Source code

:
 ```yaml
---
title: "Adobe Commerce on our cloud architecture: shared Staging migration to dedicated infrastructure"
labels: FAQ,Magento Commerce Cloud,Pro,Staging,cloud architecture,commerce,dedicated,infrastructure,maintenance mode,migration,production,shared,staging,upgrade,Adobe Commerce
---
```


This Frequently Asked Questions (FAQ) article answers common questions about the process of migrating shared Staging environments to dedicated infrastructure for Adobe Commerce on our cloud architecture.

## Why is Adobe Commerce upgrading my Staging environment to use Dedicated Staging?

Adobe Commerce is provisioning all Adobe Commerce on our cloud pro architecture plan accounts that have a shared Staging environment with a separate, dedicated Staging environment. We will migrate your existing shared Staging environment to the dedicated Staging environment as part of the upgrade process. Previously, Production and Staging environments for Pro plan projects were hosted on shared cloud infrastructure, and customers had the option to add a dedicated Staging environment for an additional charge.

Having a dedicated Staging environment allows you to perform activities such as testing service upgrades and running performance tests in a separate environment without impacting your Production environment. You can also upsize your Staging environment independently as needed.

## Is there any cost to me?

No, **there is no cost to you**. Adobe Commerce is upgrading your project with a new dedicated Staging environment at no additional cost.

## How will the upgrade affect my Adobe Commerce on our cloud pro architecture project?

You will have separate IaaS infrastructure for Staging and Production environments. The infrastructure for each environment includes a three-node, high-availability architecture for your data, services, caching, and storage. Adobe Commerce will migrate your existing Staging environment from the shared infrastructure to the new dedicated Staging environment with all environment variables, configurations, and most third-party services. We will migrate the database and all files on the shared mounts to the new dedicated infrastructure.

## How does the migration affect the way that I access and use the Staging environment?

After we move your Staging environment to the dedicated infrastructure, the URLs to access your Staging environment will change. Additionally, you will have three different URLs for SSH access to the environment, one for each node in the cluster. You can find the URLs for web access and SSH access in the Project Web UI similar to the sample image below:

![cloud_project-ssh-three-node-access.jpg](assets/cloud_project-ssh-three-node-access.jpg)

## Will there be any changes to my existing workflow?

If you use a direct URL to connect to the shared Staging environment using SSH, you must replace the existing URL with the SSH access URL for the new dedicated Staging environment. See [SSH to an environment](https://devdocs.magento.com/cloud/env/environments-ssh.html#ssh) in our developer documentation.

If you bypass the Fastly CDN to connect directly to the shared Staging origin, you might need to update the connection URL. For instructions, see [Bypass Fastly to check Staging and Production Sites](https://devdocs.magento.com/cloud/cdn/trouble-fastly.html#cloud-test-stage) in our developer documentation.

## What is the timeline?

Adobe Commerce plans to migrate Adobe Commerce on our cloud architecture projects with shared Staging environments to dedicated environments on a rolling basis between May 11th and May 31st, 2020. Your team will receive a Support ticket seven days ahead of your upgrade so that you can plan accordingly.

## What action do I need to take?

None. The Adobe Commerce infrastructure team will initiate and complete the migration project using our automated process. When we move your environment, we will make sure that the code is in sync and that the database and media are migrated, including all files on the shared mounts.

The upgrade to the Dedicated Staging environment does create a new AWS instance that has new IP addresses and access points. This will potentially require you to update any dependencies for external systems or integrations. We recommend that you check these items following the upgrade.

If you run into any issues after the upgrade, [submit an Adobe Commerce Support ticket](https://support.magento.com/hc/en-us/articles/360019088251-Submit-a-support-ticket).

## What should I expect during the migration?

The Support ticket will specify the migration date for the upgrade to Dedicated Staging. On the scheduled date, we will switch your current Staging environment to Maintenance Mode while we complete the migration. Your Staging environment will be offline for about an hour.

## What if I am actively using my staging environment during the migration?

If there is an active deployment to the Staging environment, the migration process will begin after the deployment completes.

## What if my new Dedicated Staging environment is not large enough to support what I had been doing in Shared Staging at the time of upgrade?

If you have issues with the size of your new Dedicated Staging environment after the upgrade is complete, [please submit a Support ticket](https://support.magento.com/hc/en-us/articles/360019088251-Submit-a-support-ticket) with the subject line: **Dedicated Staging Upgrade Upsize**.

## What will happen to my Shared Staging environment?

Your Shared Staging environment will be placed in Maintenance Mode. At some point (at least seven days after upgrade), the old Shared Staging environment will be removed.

▶ **Required action**
Using the data above, print exactly the lines from the line that contains "No, **there is" through the line that contains "## How will", with both included.

▶ **Answer section**
No, **there is no cost to you**. Adobe Commerce is upgrading your project with a new dedicated Staging environment at no additional cost.

## How will the upgrade affect my Adobe Commerce on our cloud pro architecture project?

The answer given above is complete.